La infancia no tiene precio |
En
el invierno de finales de los setenta, bajo un tremendo aguacero que ya
duraba varios días, llegamos a vivir a nuestra nueva casa. Esa tarde dejábamos
de ser los eternos inquilinos para convertirnos, gracias a un golpe de
suerte de mi padre en la lotería, en propietarios. La primera impresión
que tengo de aquel hogar tras saltar del camión en que transportábamos
los muebles, fue el del olor a tierra mojada que penetraba en cada una de
las habitaciones entonces vacías y recientemente pintadas. Así fue como
me enamoré para siempre de la lluvia. Un amor que por cierto,
jamás se ha roto. Desde
la ventana del salón-comedor, se apreciaba el verdor de los cafetales,
plantaciones de las que únicamente nos separaba una calle sin asfaltar y
por la que en épocas de lluvia y de temporales, corría un pequeño
riachuelo, que con el pasar de los días se iba convirtiendo en un vulgar
charco por el que dejaban de navegar mis maltrechos barquitos de papel.

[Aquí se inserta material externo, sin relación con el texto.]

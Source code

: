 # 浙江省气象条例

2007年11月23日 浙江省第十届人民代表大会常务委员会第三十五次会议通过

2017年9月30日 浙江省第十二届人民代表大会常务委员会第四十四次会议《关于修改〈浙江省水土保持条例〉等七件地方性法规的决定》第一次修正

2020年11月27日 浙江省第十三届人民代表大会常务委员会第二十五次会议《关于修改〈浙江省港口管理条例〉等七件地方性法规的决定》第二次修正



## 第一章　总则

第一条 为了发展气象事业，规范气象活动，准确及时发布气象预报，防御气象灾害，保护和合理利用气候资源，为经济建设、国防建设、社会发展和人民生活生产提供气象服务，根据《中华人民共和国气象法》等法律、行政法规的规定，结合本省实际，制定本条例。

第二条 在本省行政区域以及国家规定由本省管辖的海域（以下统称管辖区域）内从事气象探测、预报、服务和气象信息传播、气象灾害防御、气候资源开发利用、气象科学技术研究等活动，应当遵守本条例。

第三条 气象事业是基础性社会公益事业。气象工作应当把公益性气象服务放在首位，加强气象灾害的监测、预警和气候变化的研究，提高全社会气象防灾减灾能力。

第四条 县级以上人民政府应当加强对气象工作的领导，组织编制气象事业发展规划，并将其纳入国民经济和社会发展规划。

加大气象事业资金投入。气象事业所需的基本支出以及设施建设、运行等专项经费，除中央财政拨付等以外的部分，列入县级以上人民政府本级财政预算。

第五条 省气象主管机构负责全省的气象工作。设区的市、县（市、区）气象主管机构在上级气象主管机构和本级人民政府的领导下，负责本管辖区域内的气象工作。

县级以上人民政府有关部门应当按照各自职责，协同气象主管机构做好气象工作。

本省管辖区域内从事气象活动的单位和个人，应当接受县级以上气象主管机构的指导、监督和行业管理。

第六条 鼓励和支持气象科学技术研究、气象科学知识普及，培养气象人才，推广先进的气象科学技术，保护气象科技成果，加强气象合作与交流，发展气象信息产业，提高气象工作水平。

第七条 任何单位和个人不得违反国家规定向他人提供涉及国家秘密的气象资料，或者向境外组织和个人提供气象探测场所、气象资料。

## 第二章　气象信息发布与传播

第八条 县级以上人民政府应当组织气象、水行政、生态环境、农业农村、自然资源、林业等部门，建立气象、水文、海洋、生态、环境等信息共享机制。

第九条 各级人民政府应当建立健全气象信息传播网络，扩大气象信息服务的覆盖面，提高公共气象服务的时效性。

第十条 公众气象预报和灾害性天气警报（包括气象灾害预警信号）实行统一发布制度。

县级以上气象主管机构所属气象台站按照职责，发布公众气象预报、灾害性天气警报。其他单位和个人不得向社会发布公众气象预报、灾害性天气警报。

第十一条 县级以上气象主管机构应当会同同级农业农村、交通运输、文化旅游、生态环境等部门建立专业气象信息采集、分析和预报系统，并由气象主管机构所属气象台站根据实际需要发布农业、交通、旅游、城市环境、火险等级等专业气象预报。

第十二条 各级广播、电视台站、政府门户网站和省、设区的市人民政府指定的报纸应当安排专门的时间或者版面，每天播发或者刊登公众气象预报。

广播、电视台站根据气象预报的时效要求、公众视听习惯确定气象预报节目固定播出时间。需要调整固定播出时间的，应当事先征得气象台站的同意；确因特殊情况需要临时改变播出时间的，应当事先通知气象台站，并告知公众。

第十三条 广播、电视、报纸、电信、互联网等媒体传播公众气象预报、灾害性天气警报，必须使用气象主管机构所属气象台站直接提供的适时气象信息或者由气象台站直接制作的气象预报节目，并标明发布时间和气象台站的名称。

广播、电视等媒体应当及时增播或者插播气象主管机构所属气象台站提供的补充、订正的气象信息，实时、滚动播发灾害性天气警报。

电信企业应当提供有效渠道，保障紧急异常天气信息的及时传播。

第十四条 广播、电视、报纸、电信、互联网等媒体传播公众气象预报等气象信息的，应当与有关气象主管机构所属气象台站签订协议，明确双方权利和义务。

Al
poco tiempo, se hicieron presentes una serie de maquinarias pesadas que
comenzaron a talar árboles y a remover la tierra, hasta que un buen día
frente a mi casa, abrieron una calle que desembocaba a una planicie llena
de árboles caídos. Los niños del barrio, no tardamos en convertir aquel
espacio en escenario para nuestros juegos. El recuerdo del conflicto
armado contra Honduras, al que pronto nos acostumbramos a llamar la guerra
del fútbol estaba fresco en nuestras mentes infantiles, así que éste se
convirtió en recurso fácil para jugar entre nosotros. Por la popularidad
que le había dado su hazaña de entrar en burro a la zona enemiga y por
las leyendas que entonces corrían sobre él Coronel Medrano, todos queríamos
ser el Chele Medrano. Todos,
menos yo, que quería ser el popular sargento Chip Saunders (Vic Morrow)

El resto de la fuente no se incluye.